* **RECORDS FOR PROCESSING**
>>>

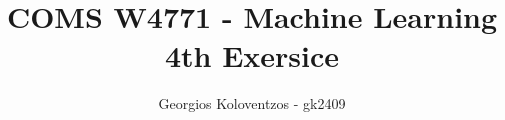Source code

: \documentclass[letterpaper,single,9pt]{article}
\begin{document}
\title{COMS W4771 - Machine Learning 4th Exersice}

  \author{ {\rm Georgios Koloventzos - gk2409} \\ }

\maketitle

%



\end{document}
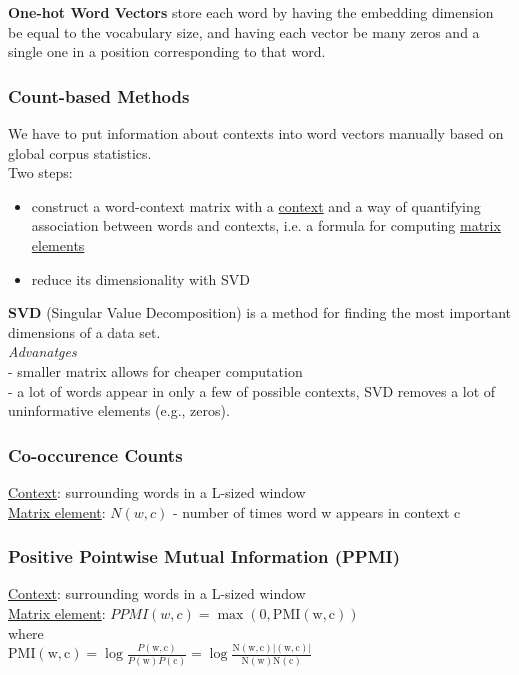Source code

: \documentclass[8pt]{extarticle} %
\begin{document}
\begin{multicols*}{3}
\textbf{One-hot Word Vectors} store each word by having the embedding dimension be equal to the vocabulary size, and having each vector be many zeros and a single one in a position corresponding to that word.

\subsubsection*{Count-based Methods}
We have to put information about contexts into word vectors manually based on global corpus statistics.\\

Two steps: 
\begin{itemize}[label=\textbullet, labelsep=0.3em, leftmargin=0.5em, itemsep=0em]
    \item construct a word-context matrix with a \underline{context} and a way of quantifying association between words and contexts, i.e. a formula for computing \underline{matrix elements}
    \item reduce its dimensionality with SVD
\end{itemize}

\textbf{SVD} (Singular Value Decomposition) is a method for finding the most important dimensions of a data set.\\
\textit{Advanatges}\\
- smaller matrix allows for cheaper computation\\
- a lot of words appear in only a few of possible contexts, SVD removes a lot of uninformative elements (e.g., zeros).\\

\subsubsection*{Co-occurence Counts} 
\underline{Context}: surrounding words in a L-sized window\\
\underline{Matrix element}: $N(w, c)$ - number of times word w appears in context c\\

\subsubsection*{Positive Pointwise Mutual Information (PPMI)}
\underline{Context}: surrounding words in a L-sized window\\
\underline{Matrix element}: $PPMI(w, c)=\max (0, \mathrm{PMI}(\mathrm{w}, \mathrm{c}))$\\ where \\
$\mathrm{PMI}(\mathrm{w}, \mathrm{c})=\log \frac{P(\mathrm{w}, \mathrm{c})}{P(\mathrm{w}) P(\mathrm{c})}=\log \frac{\mathrm{N}(\mathrm{w}, \mathrm{c})|(\mathrm{w}, \mathrm{c})|}{\mathrm{N}(\mathrm{w}) \mathrm{N}(\mathrm{c})}$\\


\end{multicols*}
\end{document}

<<<

* **THE TASK**
Reproduce each entry exactly as given; no pictures, please.

* **RESULT OF THIS TASK**
Source code

: \documentclass[letterpaper,single,9pt]{article}
\begin{document}
\title{COMS W4771 - Machine Learning 4th Exersice}

  \author{ {\rm Georgios Koloventzos - gk2409} \\ }

\maketitle

%



\end{document}
Source code

: \documentclass[8pt]{extarticle} %
\begin{document}
\begin{multicols*}{3}
\textbf{One-hot Word Vectors} store each word by having the embedding dimension be equal to the vocabulary size, and having each vector be many zeros and a single one in a position corresponding to that word.

\subsubsection*{Count-based Methods}
We have to put information about contexts into word vectors manually based on global corpus statistics.\\

Two steps: 
\begin{itemize}[label=\textbullet, labelsep=0.3em, leftmargin=0.5em, itemsep=0em]
    \item construct a word-context matrix with a \underline{context} and a way of quantifying association between words and contexts, i.e. a formula for computing \underline{matrix elements}
    \item reduce its dimensionality with SVD
\end{itemize}

\textbf{SVD} (Singular Value Decomposition) is a method for finding the most important dimensions of a data set.\\
\textit{Advanatges}\\
- smaller matrix allows for cheaper computation\\
- a lot of words appear in only a few of possible contexts, SVD removes a lot of uninformative elements (e.g., zeros).\\

\subsubsection*{Co-occurence Counts} 
\underline{Context}: surrounding words in a L-sized window\\
\underline{Matrix element}: $N(w, c)$ - number of times word w appears in context c\\

\subsubsection*{Positive Pointwise Mutual Information (PPMI)}
\underline{Context}: surrounding words in a L-sized window\\
\underline{Matrix element}: $PPMI(w, c)=\max (0, \mathrm{PMI}(\mathrm{w}, \mathrm{c}))$\\ where \\
$\mathrm{PMI}(\mathrm{w}, \mathrm{c})=\log \frac{P(\mathrm{w}, \mathrm{c})}{P(\mathrm{w}) P(\mathrm{c})}=\log \frac{\mathrm{N}(\mathrm{w}, \mathrm{c})|(\mathrm{w}, \mathrm{c})|}{\mathrm{N}(\mathrm{w}) \mathrm{N}(\mathrm{c})}$\\


\end{multicols*}
\end{document}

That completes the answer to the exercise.